For online shopping, use web-based add-ons like Honey to make sure you’re taking advantage of any promo codes available. If your big splurge is taking that once-a-year big vacation, strategize using the right credit card to maximize your points for travel. To save on gas and car maintenance costs, negotiate to work from home at least a few days a week. Finally, to save on health care costs, use goodrx.com to find the cheapest pharmacy to fill a prescription.

Pitfalls to avoid

Cashing out or making significant reductions to retirement savings contributions is the worst mistake you can make during a recession.

Even for experienced investors, it is almost impossible to buy back into the equity markets at the right time. When you stop contributing to your retirement savings in a recession, you are missing the chance to buy stocks at the lowest prices. You will also miss receiving your company match, which amounts to passing on free money. Stopping contributions, especially in a recession, will have a net negative effect on your overall retirement savings and plan. It’s possible that you will put your retirement date back by years.

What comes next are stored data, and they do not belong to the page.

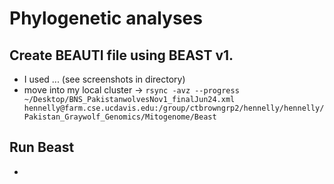 # Phylogenetic analyses 

## Create BEAUTI file using BEAST v1. 
- I used ... (see screenshots in directory) 
- move into my local cluster ->  `rsync -avz --progress ~/Desktop/BNS_PakistanwolvesNov1_finalJun24.xml hennelly@farm.cse.ucdavis.edu:/group/ctbrowngrp2/hennelly/hennelly/Pakistan_Graywolf_Genomics/Mitogenome/Beast`

## Run Beast

- 

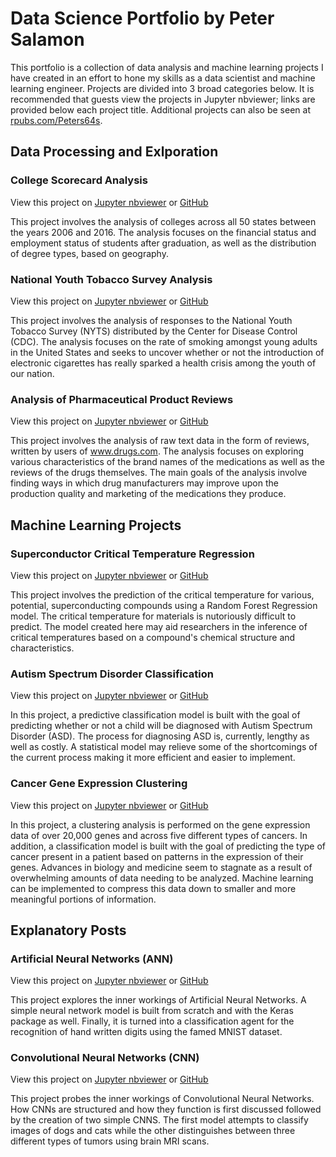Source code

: Data Science Portfolio by Peter Salamon
======

This portfolio is a collection of data analysis and machine learning projects I have created in an effort to hone my skills as a data scientist and machine learning engineer. Projects are divided into 3 broad categories below. It is recommended that guests view the projects in Jupyter nbviewer; links are provided below each project title. Additional projects can also be seen at [rpubs.com/Peters64s](https://rpubs.com/Peters64s).

Data Processing and Exlporation
------

### College Scorecard Analysis

View this project on [Jupyter nbviewer](https://nbviewer.jupyter.org/github/petersalmon/petersalmon.github.io/blob/master/College_Scorecard_Analysis/College%20Scorecard%20Analysis.ipynb) or [GitHub](https://github.com/petersalmon/petersalmon.github.io/blob/master/College_Scorecard_Analysis/College%20Scorecard%20Analysis.ipynb)

This project involves the analysis of colleges across all 50 states between the years 2006 and 2016. The analysis focuses on the financial status and employment status of students after graduation, as well as the distribution of degree types, based on geography.

### National Youth Tobacco Survey Analysis

View this project on [Jupyter nbviewer](http://nbviewer.jupyter.org/github/petersalmon/petersalmon.github.io/blob/master/National_Youth%20_Tobacco_Survey_Analysis/National%20Youth%20Tobacco%20Use%20Survey%20Analysis.ipynb) or [GitHub](https://github.com/petersalmon/petersalmon.github.io/blob/master/National_Youth%20_Tobacco_Survey_Analysis/National%20Youth%20Tobacco%20Use%20Survey%20Analysis.ipynb)

This project involves the analysis of responses to the National Youth Tobacco Survey (NYTS) distributed by the Center for Disease Control (CDC). The analysis focuses on the rate of smoking amongst young adults in the United States and seeks to uncover whether or not the introduction of electronic cigarettes has really sparked a health crisis among the youth of our nation.

### Analysis of Pharmaceutical Product Reviews

View this project on [Jupyter nbviewer](https://nbviewer.jupyter.org/github/petersalmon/petersalmon.github.io/blob/master/Pharmaceutical_Reviews_NLP/Analysis%20of%20Pharmaceutical%20Product%20Reviews.ipynb) or [GitHub](https://github.com/petersalmon/petersalmon.github.io/blob/master/Pharmaceutical_Reviews_NLP/Analysis%20of%20Pharmaceutical%20Product%20Reviews.ipynb)

This project involves the analysis of raw text data in the form of reviews, written by users of www.drugs.com. The analysis focuses on exploring various characteristics of the brand names of the medications as well as the reviews of the drugs themselves. The main goals of the analysis involve finding ways in which drug manufacturers may improve upon the production quality and marketing of the medications they produce.



Machine Learning Projects
-------

### Superconductor Critical Temperature Regression

View this project on [Jupyter nbviewer](http://nbviewer.jupyter.org/github/petersalmon/petersalmon.github.io/blob/master/Superconductivity_Regression/Superconductivity%20Regression.ipynb) or [GitHub](https://github.com/petersalmon/petersalmon.github.io/blob/master/Superconductivity_Regression/Superconductivity%20Regression.ipynb)

This project involves the prediction of the critical temperature for various, potential, superconducting compounds using a Random Forest Regression model. The critical temperature for materials is nutoriously difficult to predict. The model created here may aid researchers in the inference of critical temperatures based on a compound's chemical structure and characteristics.

### Autism Spectrum Disorder Classification

View this project on [Jupyter nbviewer](http://nbviewer.jupyter.org/github/petersalmon/petersalmon.github.io/blob/master/Autism_Classification/Autism%20Spectrum%20Disorder%20Classification.ipynb) or [GitHub](https://github.com/petersalmon/petersalmon.github.io/blob/master/Autism_Classification/Autism%20Spectrum%20Disorder%20Classification.ipynb)

In this project, a predictive classification model is built with the goal of predicting whether or not a child will be diagnosed with Autism Spectrum Disorder (ASD). The process for diagnosing ASD is, currently, lengthy as well as costly. A statistical model may relieve some of the shortcomings of the current process making it more efficient and easier to implement.      

### Cancer Gene Expression Clustering

View this project on [Jupyter nbviewer](https://nbviewer.jupyter.org/github/petersalmon/petersalmon.github.io/blob/master/Gene_Expression_Clustering/Cancerous%20Gene%20Expression%20Clustering.ipynb) or [GitHub](https://github.com/petersalmon/petersalmon.github.io/blob/master/Gene_Expression_Clustering/Cancerous%20Gene%20Expression%20Clustering.ipynb)

In this project, a clustering analysis is performed on the gene expression data of over 20,000 genes and across five different types of cancers. In addition, a classification model is built with the goal of predicting the type of cancer present in a patient based on patterns in the expression of their genes. Advances in biology and medicine seem to stagnate as a result of overwhelming amounts of data needing to be analyzed. Machine learning can be implemented to compress this data down to smaller and more meaningful portions of information.       



Explanatory Posts
-------

### Artificial Neural Networks (ANN)

View this project on [Jupyter nbviewer](https://nbviewer.jupyter.org/github/petersalmon/petersalmon.github.io/blob/master/Neural_Networks/Artificial%20Neural%20Networks%20%28ANN%29.ipynb?flush_cache=true) or [GitHub](https://github.com/petersalmon/petersalmon.github.io/blob/master/Neural_Networks/Artificial%20Neural%20Networks%20(ANN).ipynb)

This project explores the inner workings of Artificial Neural Networks. A simple neural network model is built from scratch and with the Keras package as well. Finally, it is turned into a classification agent for the recognition of hand written digits using the famed MNIST dataset. 

### Convolutional Neural Networks (CNN)

View this project on [Jupyter nbviewer](https://nbviewer.jupyter.org/github/petersalmon/petersalmon.github.io/blob/master/Neural_Networks/Convolutional%20Neural%20Networks%20%28CNN%29.ipynb) or [GitHub](https://github.com/petersalmon/petersalmon.github.io/blob/master/Neural_Networks/Convolutional%20Neural%20Networks%20(CNN).ipynb)

This project probes the inner workings of Convolutional Neural Networks. How CNNs are structured and how they function is first discussed followed by the creation of two simple CNNS. The first model attempts to classify images of dogs and cats while the other distinguishes between three different types of tumors using brain MRI scans.
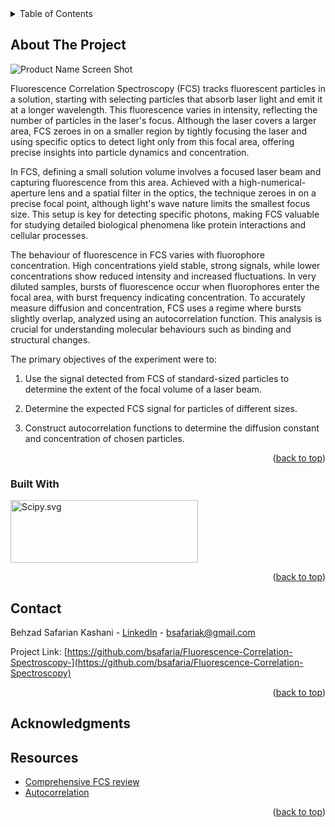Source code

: 
<!-- TABLE OF CONTENTS -->
<details>
  <summary>Table of Contents</summary>
  <ol>
    <li>
      <a href="#about-the-project">About The Project</a>
      <ul>
        <li><a href="#built-with">Built With</a></li>
      </ul>
    </li>
    <li><a href="#contact">Contact</a></li>
    <li><a href="#acknowledgments">Acknowledgments</a></li>
    <li><a href="#resources">Resources</a></li>
  </ol>
</details>



<!-- ABOUT THE PROJECT -->
## About The Project

![Product Name Screen Shot][product-screenshot]

Fluorescence Correlation Spectroscopy (FCS) tracks fluorescent particles in a solution, starting with selecting particles that absorb laser light and emit it at a longer wavelength. This fluorescence varies in intensity, reflecting the number of particles in the laser's focus. Although the laser covers a larger area, FCS zeroes in on a smaller region by tightly focusing the laser and using specific optics to detect light only from this focal area, offering precise insights into particle dynamics and concentration.

In FCS, defining a small solution volume involves a focused laser beam and capturing fluorescence from this area. Achieved with a high-numerical-aperture lens and a spatial filter in the optics, the technique zeroes in on a precise focal point, although light's wave nature limits the smallest focus size. This setup is key for detecting specific photons, making FCS valuable for studying detailed biological phenomena like protein interactions and cellular processes.

The behaviour of fluorescence in FCS varies with fluorophore concentration. High concentrations yield stable, strong signals, while lower concentrations show reduced intensity and increased fluctuations. In very diluted samples, bursts of fluorescence occur when fluorophores enter the focal area, with burst frequency indicating concentration. To accurately measure diffusion and concentration, FCS uses a regime where bursts slightly overlap, analyzed using an autocorrelation function. This analysis is crucial for understanding molecular behaviours such as binding and structural changes.

The primary objectives of the experiment were to:

1. Use the signal detected from FCS of standard-sized particles to determine the extent of the
focal volume of a laser beam.

2. Determine the expected FCS signal for particles of different sizes.

3. Construct autocorrelation functions to determine the diffusion constant and concentration of chosen particles.

<p align="right">(<a href="#readme-top">back to top</a>)</p>



### Built With

[<img src="https://scipy.org/images/logo.svg" alt="Scipy.svg" width="300" height="100">][Scipy-url]

<p align="right">(<a href="#readme-top">back to top</a>)</p>

<!-- CONTACT -->
## Contact

Behzad Safarian Kashani - [LinkedIn](https://www.linkedin.com/in/bsk00/) - bsafariak@gmail.com

Project Link: [https://github.com/bsafaria/Fluorescence-Correlation-Spectroscopy-](https://github.com/bsafaria/Fluorescence-Correlation-Spectroscopy)

<p align="right">(<a href="#readme-top">back to top</a>)</p>



<!-- ACKNOWLEDGMENTS -->
## Acknowledgments


## Resources

* [Comprehensive FCS review](https://www.frontiersin.org/articles/10.3389/fphy.2021.644450/full)
* [Autocorrelation](https://www.sciencedirect.com/topics/mathematics/autocorrelation-function)

<p align="right">(<a href="#readme-top">back to top</a>)</p>

<!-- MARKDOWN LINKS & IMAGES -->
<!-- https://www.markdownguide.org/basic-syntax/#reference-style-links -->
[product-screenshot]: https://github.com/bsafaria/Fluorescence-Correlation-Spectroscopy/blob/main/Laser%20Setup.jpg?raw=true
[Scipy.svg]: https://scipy.org/images/logo.svg
[Scipy-url]: https://scipy.org/
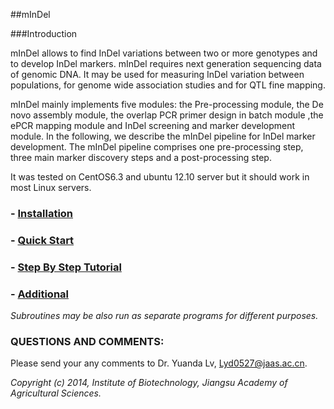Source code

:##mInDel

###Introduction

mInDel allows to find InDel variations between two or more genotypes and to develop InDel markers. mInDel requires next generation sequencing data of genomic DNA. It may be used for measuring InDel variation between populations, for genome wide association studies and for QTL fine mapping.

mInDel mainly implements five modules: the Pre-processing module, the De novo assembly module, the overlap PCR primer design in batch module ,the ePCR mapping module and InDel screening and marker development module. In the following, we describe the mInDel pipeline for InDel marker development. The mInDel pipeline comprises one pre-processing step, three main marker discovery steps and a post-processing step.

It was tested on CentOS6.3 and ubuntu 12.10 server but it should work in most Linux servers.


### - [Installation](https://github.com/lyd0527/mInDel/blob/master/doc/Installation.md)
### - [Quick Start](https://github.com/lyd0527/mInDel/blob/master/doc/Quick_start.md)
### - [Step By Step Tutorial](https://github.com/lyd0527/mInDel/blob/master/doc/Step_by_step_tutorial.md)
### - [Additional](https://github.com/lyd0527/mInDel/blob/master/doc/Additional.md)
*Subroutines may be also run as separate programs for different purposes.*


### QUESTIONS AND COMMENTS:
Please send your any comments to Dr. Yuanda Lv, Lyd0527@jaas.ac.cn.

*Copyright (c) 2014, Institute of Biotechnology, Jiangsu Academy of Agricultural Sciences.*
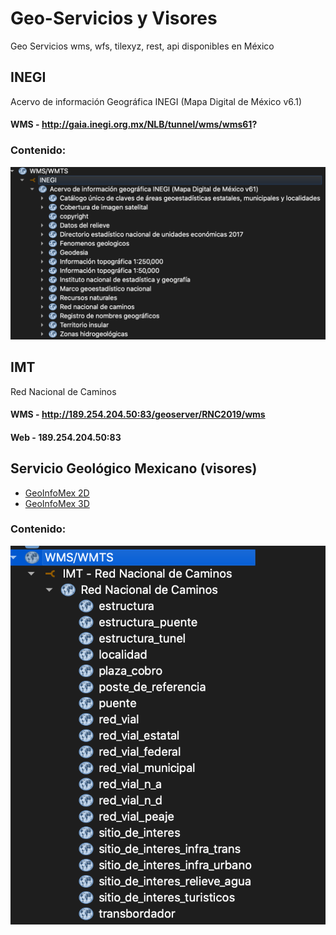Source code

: # Geo-Servicios y Visores
Geo Servicios wms, wfs, tilexyz, rest, api disponibles en México

## INEGI
Acervo de información Geográfica INEGI (Mapa Digital de México v6.1)
#### WMS - http://gaia.inegi.org.mx/NLB/tunnel/wms/wms61?

### Contenido:
![Vista previa](imagenes/INEGI.png)

## IMT
Red Nacional de Caminos
#### WMS - http://189.254.204.50:83/geoserver/RNC2019/wms
#### Web - 189.254.204.50:83

## Servicio Geológico Mexicano (visores)
* [GeoInfoMex 2D](https://www.sgm.gob.mx/GeoInfoMexGobMx/)
* [GeoInfoMex 3D](https://www.sgm.gob.mx/GeoInfoMex3D/)

### Contenido:
![Vista previa](imagenes/IMTRedNacionaldeCaminos.png)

Another tempting option in a recession is to borrow against your retirement savings. This strategy can also do more harm than good in a recession. A five-year study by the Pension Research Council at Wharton School, Borrowing from the Future: 401Ik) Plan Loans and Loan Defaults, found that almost 40% of 401(k) participants borrowed from their retirement accounts, and 20% of defined-contribution retirement plans (which include 401(k) and IRA plans) had an outstanding balance at some point in time. However, the overall rate of borrowing from retirement accounts decreased during the last major recession in 2008 and 2009. Though borrowing against retirement is common, pulling money out of a retirement account when stocks are low only ensures that you will miss out on the gains that come when the market bounces back.

Borrowing from or cashing out of a retirement plan in a recession is equivalent to selling stock at a lower price than you bought it for. It is counterproductive to retirement, even if it can help pay the bills in the short term. Stay the course on your retirement plan and avoid common recession pitfalls.

The good news about a bearish market — stocks are on sale

Believe it or not, there are some upsides to a recession. Think of declining stock prices as an opportunity, like a limited-time sale. The more you contribute toward your 401(k) during a recession, the better discounts you receive on your stocks. When the market rebounds, you will reap the benefit of a rapid rise in stock prices. In a recession, saving for retirement and contributing to your 401(k) can be difficult, but the funds you save in a down market will get you much closer to retirement than those you save in a bullish market.

Weathering the storm

It is nerve-racking to watch your retirement savings decline with the stock market during a recession. However, it is important to remember that a solid investment plan accounts for periodic downturns and is built to weather them. By planning for a recession ahead of time, it is possible to reduce or maintain normal expenses before it hits. This strategy frees up funds to contribute toward retirement accounts.

Keep your investment strategy in place and maintain a long-term outlook, and your portfolio will rebound from a recession with your retirement savings intact. This will give your portfolio the best chance to bounce back when the bull market returns and will keep you on track for your retirement goals.

Nick Strain is senior wealth adviser and wealth advisory committee chair at Halbert Hargrove.